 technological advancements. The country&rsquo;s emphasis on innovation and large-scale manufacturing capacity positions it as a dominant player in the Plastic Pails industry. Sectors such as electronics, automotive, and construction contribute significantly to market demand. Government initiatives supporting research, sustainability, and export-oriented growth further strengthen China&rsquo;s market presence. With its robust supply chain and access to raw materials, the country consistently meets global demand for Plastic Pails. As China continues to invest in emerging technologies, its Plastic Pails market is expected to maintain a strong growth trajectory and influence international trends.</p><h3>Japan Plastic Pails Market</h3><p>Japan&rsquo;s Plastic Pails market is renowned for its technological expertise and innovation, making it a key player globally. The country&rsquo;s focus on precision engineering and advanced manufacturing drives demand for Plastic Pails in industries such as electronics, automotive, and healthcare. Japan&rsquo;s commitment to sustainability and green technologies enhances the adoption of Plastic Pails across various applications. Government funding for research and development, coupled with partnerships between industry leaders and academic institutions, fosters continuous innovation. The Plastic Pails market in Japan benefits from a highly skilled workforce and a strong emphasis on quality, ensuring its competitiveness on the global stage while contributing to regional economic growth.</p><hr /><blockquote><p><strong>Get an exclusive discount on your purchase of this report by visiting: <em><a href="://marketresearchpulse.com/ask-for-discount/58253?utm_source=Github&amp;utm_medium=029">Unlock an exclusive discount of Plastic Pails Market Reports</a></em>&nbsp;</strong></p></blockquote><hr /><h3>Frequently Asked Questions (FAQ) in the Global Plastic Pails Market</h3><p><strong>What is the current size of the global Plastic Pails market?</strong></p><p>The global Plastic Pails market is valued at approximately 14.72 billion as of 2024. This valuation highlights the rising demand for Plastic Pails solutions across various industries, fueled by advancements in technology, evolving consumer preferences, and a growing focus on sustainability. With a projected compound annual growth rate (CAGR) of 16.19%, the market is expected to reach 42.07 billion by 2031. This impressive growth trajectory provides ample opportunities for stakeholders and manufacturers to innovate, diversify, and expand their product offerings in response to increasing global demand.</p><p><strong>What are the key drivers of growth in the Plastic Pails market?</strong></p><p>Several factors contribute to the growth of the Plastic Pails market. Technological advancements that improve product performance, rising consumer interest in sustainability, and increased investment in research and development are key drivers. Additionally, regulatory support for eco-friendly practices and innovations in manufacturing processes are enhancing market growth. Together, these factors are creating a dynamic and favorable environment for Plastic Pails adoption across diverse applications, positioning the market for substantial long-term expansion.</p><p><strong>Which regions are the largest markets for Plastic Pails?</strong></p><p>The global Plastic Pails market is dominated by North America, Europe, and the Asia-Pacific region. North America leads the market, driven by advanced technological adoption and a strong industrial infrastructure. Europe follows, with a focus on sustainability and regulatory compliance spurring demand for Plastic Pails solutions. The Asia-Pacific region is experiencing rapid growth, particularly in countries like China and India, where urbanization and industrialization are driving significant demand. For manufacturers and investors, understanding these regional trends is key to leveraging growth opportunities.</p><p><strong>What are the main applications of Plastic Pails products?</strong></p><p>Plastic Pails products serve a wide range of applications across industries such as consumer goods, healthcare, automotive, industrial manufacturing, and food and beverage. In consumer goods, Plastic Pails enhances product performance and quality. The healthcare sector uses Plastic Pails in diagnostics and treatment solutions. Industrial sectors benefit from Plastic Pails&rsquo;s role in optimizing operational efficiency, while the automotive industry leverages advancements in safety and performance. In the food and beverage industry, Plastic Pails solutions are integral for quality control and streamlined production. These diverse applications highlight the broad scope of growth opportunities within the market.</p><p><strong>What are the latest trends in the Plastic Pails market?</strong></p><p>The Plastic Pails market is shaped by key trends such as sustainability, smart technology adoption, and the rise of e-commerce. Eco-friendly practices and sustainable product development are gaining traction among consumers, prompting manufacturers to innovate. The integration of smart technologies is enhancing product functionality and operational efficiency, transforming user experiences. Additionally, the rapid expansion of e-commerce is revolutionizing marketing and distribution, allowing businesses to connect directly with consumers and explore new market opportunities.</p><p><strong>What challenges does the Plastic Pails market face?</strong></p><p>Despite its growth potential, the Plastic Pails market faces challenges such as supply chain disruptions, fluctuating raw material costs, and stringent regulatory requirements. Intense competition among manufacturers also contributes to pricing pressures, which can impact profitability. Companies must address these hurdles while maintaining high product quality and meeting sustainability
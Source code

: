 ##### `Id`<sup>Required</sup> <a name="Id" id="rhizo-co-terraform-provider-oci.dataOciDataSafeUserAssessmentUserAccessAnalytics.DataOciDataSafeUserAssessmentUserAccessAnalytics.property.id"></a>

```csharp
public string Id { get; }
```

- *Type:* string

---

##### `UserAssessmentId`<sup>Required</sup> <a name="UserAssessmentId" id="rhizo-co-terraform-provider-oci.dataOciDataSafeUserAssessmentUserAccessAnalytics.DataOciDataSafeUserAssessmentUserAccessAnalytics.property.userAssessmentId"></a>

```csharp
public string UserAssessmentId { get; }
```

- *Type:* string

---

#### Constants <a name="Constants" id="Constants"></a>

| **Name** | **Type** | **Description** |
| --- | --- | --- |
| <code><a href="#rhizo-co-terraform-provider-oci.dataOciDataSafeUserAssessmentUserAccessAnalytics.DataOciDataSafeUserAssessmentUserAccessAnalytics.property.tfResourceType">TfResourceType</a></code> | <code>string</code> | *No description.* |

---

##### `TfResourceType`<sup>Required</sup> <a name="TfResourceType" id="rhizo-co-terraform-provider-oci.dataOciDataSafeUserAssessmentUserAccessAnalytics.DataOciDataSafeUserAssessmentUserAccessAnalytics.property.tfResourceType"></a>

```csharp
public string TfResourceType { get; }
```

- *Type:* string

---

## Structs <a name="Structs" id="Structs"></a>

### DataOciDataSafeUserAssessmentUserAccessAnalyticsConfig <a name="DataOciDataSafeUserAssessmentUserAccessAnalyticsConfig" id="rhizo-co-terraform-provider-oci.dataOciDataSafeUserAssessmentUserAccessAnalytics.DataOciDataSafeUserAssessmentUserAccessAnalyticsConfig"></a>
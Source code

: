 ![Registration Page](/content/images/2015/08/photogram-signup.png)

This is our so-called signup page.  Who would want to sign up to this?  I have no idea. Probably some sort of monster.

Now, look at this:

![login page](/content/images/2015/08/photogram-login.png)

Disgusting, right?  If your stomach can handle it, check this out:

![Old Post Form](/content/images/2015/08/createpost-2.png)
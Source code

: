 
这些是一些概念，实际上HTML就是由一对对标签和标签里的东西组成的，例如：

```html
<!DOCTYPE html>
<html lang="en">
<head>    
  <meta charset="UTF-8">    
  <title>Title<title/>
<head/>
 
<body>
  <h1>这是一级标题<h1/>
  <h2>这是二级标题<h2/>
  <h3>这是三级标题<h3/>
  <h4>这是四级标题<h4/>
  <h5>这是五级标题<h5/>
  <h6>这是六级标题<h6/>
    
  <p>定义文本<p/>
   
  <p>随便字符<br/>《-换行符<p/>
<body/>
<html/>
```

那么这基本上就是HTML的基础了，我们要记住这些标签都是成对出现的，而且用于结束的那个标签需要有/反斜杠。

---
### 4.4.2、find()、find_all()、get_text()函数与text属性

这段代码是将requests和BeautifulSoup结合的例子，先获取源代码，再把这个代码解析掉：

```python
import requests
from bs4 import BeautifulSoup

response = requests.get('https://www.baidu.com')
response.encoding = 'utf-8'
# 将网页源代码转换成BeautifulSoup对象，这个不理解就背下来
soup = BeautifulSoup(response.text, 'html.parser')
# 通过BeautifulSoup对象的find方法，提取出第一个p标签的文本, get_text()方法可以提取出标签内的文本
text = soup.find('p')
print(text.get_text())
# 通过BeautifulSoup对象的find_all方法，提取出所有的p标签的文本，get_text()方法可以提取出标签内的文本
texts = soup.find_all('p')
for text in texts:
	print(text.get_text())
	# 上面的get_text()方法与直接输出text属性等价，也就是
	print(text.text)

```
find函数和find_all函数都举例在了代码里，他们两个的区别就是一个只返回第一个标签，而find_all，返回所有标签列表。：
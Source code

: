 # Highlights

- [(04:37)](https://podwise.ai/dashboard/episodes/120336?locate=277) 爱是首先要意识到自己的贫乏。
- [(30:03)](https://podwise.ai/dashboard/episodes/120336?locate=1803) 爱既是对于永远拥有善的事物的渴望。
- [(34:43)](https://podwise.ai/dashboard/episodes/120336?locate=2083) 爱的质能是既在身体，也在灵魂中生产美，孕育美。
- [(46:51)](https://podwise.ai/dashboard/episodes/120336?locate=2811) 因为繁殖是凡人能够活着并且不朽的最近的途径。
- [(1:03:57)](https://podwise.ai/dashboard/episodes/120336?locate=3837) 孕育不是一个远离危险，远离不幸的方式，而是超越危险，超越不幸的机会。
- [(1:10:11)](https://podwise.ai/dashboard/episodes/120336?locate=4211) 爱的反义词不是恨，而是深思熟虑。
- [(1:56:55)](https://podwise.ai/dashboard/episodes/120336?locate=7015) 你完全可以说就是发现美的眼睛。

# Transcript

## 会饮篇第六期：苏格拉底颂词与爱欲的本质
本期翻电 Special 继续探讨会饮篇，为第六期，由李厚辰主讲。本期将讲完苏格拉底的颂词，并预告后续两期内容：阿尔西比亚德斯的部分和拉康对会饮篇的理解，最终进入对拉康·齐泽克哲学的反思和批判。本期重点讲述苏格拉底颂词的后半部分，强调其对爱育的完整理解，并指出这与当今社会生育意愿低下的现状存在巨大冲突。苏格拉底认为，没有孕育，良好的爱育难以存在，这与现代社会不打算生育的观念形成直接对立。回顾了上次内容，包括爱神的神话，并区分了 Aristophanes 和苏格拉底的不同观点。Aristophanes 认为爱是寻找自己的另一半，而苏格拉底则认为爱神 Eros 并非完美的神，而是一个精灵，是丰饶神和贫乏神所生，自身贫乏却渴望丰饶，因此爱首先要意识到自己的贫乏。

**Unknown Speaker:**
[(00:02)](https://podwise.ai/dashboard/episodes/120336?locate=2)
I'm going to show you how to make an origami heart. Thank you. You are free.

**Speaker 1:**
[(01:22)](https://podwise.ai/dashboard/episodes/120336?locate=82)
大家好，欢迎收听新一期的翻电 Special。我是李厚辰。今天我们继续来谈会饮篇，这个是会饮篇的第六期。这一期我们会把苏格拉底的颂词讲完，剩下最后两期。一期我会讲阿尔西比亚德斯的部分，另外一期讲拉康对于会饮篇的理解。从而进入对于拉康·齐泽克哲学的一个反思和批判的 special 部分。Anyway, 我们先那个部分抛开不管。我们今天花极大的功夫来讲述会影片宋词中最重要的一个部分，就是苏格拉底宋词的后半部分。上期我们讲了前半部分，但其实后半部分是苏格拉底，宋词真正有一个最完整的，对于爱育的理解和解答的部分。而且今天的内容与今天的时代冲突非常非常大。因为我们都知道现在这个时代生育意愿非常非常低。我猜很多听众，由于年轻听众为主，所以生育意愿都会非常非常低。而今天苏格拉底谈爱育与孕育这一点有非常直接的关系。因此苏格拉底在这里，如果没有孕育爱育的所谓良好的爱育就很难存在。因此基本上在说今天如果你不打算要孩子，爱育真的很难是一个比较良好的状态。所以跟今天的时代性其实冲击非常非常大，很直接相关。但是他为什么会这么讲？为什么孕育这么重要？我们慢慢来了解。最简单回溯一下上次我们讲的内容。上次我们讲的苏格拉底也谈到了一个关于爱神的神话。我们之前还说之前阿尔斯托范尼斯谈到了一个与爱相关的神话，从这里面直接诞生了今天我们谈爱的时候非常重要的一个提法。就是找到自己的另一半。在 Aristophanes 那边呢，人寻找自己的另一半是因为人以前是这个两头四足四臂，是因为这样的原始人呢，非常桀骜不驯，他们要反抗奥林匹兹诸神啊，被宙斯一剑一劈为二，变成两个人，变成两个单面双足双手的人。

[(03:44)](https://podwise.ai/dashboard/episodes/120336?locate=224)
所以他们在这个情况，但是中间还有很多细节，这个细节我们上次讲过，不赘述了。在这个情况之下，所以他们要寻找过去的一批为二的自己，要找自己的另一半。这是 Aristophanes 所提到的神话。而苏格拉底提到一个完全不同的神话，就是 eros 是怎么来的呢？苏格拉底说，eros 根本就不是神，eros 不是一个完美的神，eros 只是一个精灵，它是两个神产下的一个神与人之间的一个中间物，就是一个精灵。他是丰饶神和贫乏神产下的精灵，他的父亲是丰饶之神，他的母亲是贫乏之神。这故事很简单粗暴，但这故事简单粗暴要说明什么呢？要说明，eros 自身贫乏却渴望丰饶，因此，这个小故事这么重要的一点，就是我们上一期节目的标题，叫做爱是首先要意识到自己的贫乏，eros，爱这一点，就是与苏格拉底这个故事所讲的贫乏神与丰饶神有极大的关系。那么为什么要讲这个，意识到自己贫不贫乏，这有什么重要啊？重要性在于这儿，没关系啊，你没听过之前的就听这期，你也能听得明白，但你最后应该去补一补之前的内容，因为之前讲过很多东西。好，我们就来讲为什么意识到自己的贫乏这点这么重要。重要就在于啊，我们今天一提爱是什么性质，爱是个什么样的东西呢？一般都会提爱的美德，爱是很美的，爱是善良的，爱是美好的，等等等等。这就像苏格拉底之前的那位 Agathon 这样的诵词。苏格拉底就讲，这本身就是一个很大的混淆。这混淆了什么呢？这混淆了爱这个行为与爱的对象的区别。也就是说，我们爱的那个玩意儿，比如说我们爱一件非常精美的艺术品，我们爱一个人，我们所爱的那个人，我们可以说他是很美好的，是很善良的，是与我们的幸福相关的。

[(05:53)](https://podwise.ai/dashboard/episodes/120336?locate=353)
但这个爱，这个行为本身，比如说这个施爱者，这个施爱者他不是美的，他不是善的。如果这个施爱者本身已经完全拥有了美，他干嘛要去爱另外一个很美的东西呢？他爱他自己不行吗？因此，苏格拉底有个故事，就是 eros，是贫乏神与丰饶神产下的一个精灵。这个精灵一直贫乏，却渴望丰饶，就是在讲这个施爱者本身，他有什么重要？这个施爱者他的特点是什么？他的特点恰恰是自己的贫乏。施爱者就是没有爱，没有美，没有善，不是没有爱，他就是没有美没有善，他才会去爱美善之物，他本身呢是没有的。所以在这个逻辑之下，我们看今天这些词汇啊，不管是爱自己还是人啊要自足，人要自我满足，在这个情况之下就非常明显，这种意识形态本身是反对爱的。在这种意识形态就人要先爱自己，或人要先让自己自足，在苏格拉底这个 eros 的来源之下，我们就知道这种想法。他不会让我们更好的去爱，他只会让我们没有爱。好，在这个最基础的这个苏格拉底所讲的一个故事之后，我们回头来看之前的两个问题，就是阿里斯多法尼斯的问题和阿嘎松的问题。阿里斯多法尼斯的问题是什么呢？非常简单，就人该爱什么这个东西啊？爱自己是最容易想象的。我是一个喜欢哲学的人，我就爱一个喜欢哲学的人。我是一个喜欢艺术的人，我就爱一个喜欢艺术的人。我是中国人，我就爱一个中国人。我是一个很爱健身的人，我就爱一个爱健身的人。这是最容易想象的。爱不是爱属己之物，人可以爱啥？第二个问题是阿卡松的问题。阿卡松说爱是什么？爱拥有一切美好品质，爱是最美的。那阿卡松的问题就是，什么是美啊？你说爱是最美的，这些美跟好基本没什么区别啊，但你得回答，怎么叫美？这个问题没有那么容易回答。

=======

__PROBLEM DESCRIPTION__. Write out every line from the data above that includes "UserAssessmentId".

__YOUR RESPONSE__.
##### `UserAssessmentId`<sup>Required</sup> <a name="UserAssessmentId" id="rhizo-co-terraform-provider-oci.dataOciDataSafeUserAssessmentUserAccessAnalytics.DataOciDataSafeUserAssessmentUserAccessAnalytics.property.userAssessmentId"></a>
public string UserAssessmentId { get; }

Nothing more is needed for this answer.